Ao final do dia, exausto e contemplativo, as palavras de Tito ressoavam: "Tudo é puro para os que são puros; mas nada é puro para os impuros e descrentes, pois a mente e a consciência deles estão sujas". Observei a pilha de denúncias e os rostos ansiosos que aguardavam resoluções rápidas e fáceis.
Estávamos presos em um ciclo interminável onde denúncias geravam mais denúncias, e acusações multiplicavam acusações. Em meio a esse turbilhão, a verdade e a justiça pareciam cada vez mais distantes.

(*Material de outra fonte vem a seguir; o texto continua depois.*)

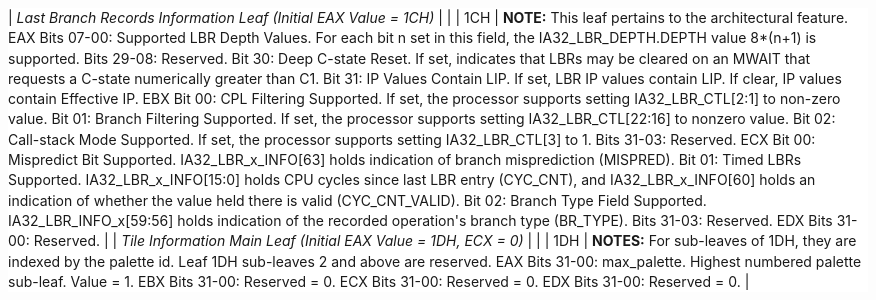| _Last Branch Records Information Leaf (Initial EAX Value = 1CH)_  |                                                                                                                                                                                                                                                                                                                                                                                                                                                                                                                                                                                                                                                                                                                                                                                                                                                                                                                                                                                                                                                                                                                                                                                                                                                                                                                                           |
| 1CH                                                               | **NOTE:** This leaf pertains to the architectural feature. EAX Bits 07-00: Supported LBR Depth Values. For each bit n set in this field, the IA32_LBR_DEPTH.DEPTH value 8\*(n+1) is supported. Bits 29-08: Reserved. Bit 30: Deep C-state Reset. If set, indicates that LBRs may be cleared on an MWAIT that requests a C-state numerically greater than C1. Bit 31: IP Values Contain LIP. If set, LBR IP values contain LIP. If clear, IP values contain Effective IP. EBX Bit 00: CPL Filtering Supported. If set, the processor supports setting IA32_LBR_CTL[2:1] to non-zero value. Bit 01: Branch Filtering Supported. If set, the processor supports setting IA32_LBR_CTL[22:16] to nonzero value. Bit 02: Call-stack Mode Supported. If set, the processor supports setting IA32_LBR_CTL[3] to 1. Bits 31-03: Reserved. ECX Bit 00: Mispredict Bit Supported. IA32_LBR_x_INFO[63] holds indication of branch misprediction (MISPRED). Bit 01: Timed LBRs Supported. IA32_LBR_x_INFO[15:0] holds CPU cycles since last LBR entry (CYC_CNT), and IA32_LBR_x_INFO[60] holds an indication of whether the value held there is valid (CYC_CNT_VALID). Bit 02: Branch Type Field Supported. IA32_LBR_INFO_x[59:56] holds indication of the recorded operation's branch type (BR_TYPE). Bits 31-03: Reserved. EDX Bits 31-00: Reserved. |
| _Tile Information Main Leaf (Initial EAX Value = 1DH, ECX = 0)_   |                                                                                                                                                                                                                                                                                                                                                                                                                                                                                                                                                                                                                                                                                                                                                                                                                                                                                                                                                                                                                                                                                                                                                                                                                                                                                                                                           |
| 1DH                                                               | **NOTES:** For sub-leaves of 1DH, they are indexed by the palette id. Leaf 1DH sub-leaves 2 and above are reserved. EAX Bits 31-00: max_palette. Highest numbered palette sub-leaf. Value = 1. EBX Bits 31-00: Reserved = 0. ECX Bits 31-00: Reserved = 0. EDX Bits 31-00: Reserved = 0.                                                                                                                                                                                                                                                                                                                                                                                                                                                                                                                                                                                                                                                                                                                                                                                                                                                                                                                                                                                                                                                  |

Deixei a secretaria naquela noite com questionamentos profundos: Em um mundo de denunciantes, quem assume o papel de juiz? Quem ousa ser simplesmente humano, com todas as suas imperfeições e complexidades? Por que persistimos nessa caça frenética sem fim aparente?
Talvez estejamos todos aprisionados neste teatro de aparências e moralismos superficiais, buscando papéis que nos façam sentir menos culpados ou mais importantes. A verdadeira questão que devemos enfrentar, enquanto o espetáculo das denúncias prossegue indefinidamente, é: quem está realmente em paz com sua consciência?
Duas questões discursivas sobre o texto:
1. O texto descreve um cenário de constantes denúncias e acusações. Como a busca por justiça pode se transformar em um espetáculo, onde a verdade se perde em meio a interesses pessoais e disputas de poder?
Esta questão convida os alunos a refletir sobre os mecanismos sociais que podem transformar a busca por justiça em um jogo de poder, e as consequências dessa dinâmica para as relações sociais.
2. O texto questiona a natureza das acusações e a busca por pureza em um mundo marcado pela complexidade humana. Como a sociologia pode contribuir para uma compreensão mais profunda das motivações que levam as pessoas a denunciar e acusar os outros, e quais as implicações sociais dessa prática?
Esta questão estimula os alunos a analisar as diferentes motivações que levam as pessoas a denunciar e acusar os outros, considerando os fatores sociais, psicológicos e culturais que podem influenciar esse comportamento.